Today, I’m republishing my entire post from one year ago. Please read it. It was my attempt to state clearly what the US press was not: that the US was in the grips of a coup. And that if coordinated action was not taken fast, it would be too late.
It’s not that there wasn’t excellent reporting in the US press. There was. But there was a total absence of simple, bold labelling of what was actually happening. The major US news organisations could or would not call it what it was.
The event that triggered my nervous system was Elon Musk’s DOGE illegally entering the US treasury and gaining access to the entire nation’s personal and financial data: a system-level hack on the entire US population.
This was a power grab that could not be undone. Data is like a genie. It cannot be put back in the bottle. That one act - that was then replicated across the federal government - was the beginning of what I believed, still believe, is a technoauthoritarian state.
I also channelled the voices of key experts: historians of authoritarianism, Ruth Ben-Ghiat and Tim Snyder. They also said it loudly and clearly: it’s a coup.
It’s important to mark these moments, I believe. It’s one year on.

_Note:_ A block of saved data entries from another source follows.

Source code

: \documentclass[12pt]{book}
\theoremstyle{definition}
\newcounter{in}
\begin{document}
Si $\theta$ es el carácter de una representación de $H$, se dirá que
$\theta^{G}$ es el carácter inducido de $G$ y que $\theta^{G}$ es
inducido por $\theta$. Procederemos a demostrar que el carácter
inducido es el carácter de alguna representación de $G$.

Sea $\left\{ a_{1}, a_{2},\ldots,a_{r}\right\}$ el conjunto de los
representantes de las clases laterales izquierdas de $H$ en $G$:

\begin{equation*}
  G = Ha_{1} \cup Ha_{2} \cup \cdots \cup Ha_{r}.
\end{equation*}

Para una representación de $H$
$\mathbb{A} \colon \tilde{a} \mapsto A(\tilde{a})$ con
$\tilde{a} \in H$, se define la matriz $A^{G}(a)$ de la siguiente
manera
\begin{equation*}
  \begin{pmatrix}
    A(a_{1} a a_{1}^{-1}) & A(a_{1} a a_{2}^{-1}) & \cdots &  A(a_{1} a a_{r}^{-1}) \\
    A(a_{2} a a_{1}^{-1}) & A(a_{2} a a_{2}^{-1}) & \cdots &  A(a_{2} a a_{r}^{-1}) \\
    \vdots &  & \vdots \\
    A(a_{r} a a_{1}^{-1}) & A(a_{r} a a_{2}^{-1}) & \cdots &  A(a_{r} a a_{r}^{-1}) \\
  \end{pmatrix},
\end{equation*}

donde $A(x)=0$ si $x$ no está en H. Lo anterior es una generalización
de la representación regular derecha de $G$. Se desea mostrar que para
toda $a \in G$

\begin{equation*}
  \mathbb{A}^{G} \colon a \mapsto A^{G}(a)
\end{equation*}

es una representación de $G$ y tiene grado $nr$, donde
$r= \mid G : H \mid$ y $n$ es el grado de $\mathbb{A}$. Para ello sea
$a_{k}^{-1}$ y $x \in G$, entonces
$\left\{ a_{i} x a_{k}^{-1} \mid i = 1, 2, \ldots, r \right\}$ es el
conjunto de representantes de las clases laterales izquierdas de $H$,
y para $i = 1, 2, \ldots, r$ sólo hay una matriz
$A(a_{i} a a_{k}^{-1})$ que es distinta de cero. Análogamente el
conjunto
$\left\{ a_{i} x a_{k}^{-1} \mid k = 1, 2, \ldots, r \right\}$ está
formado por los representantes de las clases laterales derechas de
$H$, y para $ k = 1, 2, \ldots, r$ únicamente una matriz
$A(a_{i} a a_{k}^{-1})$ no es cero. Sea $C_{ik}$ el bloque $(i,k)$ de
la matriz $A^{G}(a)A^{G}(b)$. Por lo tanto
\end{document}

And this week, it’s become distressingly clear that everything these historians have been warning about then, have warned about for nigh-on a decade, has now happened.

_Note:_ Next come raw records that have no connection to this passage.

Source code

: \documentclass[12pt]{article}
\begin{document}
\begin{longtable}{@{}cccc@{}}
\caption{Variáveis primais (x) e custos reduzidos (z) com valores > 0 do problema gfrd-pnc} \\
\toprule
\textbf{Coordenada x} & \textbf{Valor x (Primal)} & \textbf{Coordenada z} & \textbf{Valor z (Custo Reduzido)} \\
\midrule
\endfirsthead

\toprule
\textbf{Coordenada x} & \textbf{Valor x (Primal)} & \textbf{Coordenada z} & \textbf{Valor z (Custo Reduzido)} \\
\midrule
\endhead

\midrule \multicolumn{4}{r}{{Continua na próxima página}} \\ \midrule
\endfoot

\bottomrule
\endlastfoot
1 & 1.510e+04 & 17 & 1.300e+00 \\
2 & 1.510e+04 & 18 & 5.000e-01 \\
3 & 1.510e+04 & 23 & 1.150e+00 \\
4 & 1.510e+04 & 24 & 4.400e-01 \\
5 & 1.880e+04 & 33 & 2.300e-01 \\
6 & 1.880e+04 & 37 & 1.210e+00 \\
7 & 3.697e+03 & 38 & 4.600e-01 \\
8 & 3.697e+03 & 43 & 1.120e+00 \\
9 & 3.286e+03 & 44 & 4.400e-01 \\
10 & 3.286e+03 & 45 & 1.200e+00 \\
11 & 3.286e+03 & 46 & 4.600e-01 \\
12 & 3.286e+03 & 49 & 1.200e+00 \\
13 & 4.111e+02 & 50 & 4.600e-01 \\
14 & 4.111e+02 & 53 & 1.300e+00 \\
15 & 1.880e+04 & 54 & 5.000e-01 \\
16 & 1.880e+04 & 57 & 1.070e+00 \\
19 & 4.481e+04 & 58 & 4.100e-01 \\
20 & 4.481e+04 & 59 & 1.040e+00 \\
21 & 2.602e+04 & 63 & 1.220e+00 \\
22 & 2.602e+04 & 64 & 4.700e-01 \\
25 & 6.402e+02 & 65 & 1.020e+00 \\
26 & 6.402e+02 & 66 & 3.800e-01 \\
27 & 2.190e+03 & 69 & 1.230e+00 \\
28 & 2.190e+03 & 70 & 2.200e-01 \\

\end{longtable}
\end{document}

Thank you to everyone who commented on that and shared it.I never imagined it would meet with such a heartfelt response from so many people.

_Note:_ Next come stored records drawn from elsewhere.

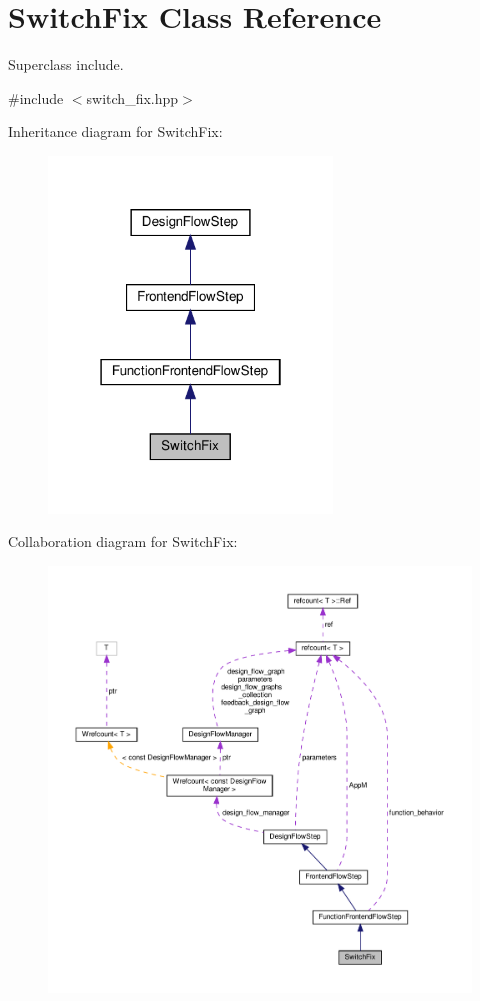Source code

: \hypertarget{classSwitchFix}{}\section{Switch\+Fix Class Reference}
\label{classSwitchFix}


Superclass include.  




{\ttfamily \#include $<$switch\+\_\+fix.\+hpp$>$}



Inheritance diagram for Switch\+Fix\+:
\nopagebreak
\begin{figure}[H]
\begin{center}
\leavevmode
\includegraphics[width=214pt]{d0/d07/classSwitchFix__inherit__graph}
\end{center}
\end{figure}


Collaboration diagram for Switch\+Fix\+:
\nopagebreak
\begin{figure}[H]
\begin{center}
\leavevmode
\includegraphics[width=350pt]{d6/dc8/classSwitchFix__coll__graph}
\end{center}
\end{figure}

This week I was invited on Democracy Now, an indie American news station that punches well above its weight to talk about the Epstein piece I wrote and published here last week. I was blown away by the response to that piece and I just went to find the YouTube link to the show and I’m blown away again by the response to the interview: it’s reached 1m views in just a few days.
In the interview, I say that the extraordinarily muted response of the US media to the Epstein files is evidence that America is more broken than it realises.
It’s the same problem I wrote about (below) a year ago. It’s not that there aren’t still incredible journalists doing excellent reporting, there are. It’s that US news organisations lack guts and leadership. They’re failing to frame and make sense of what is in the files and what it means, failing to spell it out in headlines, failing to give it front page real estate. And of course, above all, it’s failing the victims who’ve been failed so many times before.
A year ago, it failed to communicate the jeopardy of those first days and weeks of Trump’s administration, a fast and furious illegal blitzkrieg that laid the groundwork for a surveillance state rooted in violence that we now see ICE consolidating.
And I think it’s the same problem in this moment. The US media is pre-surrendering, self-censoring. That’s what the historian Timothy Snyder warned against. It was the first and most important point on his list of how to avoid the authoritarian backslide: do not obey in advance. Yet, here we are.
Half the press has been captured by Trump allies and what remains is cowed, unable to meet the moment, impotent in the face of the abundant evidence that’s revealed a paedophiliac cabal comprising individuals from every major US institution from universities to banks alongside tech bro billionaires, foreign agents and the US president. A cabal that disgusts almost everyone. And yet, it’s barely even troubled the front pages of America’s major newspapers.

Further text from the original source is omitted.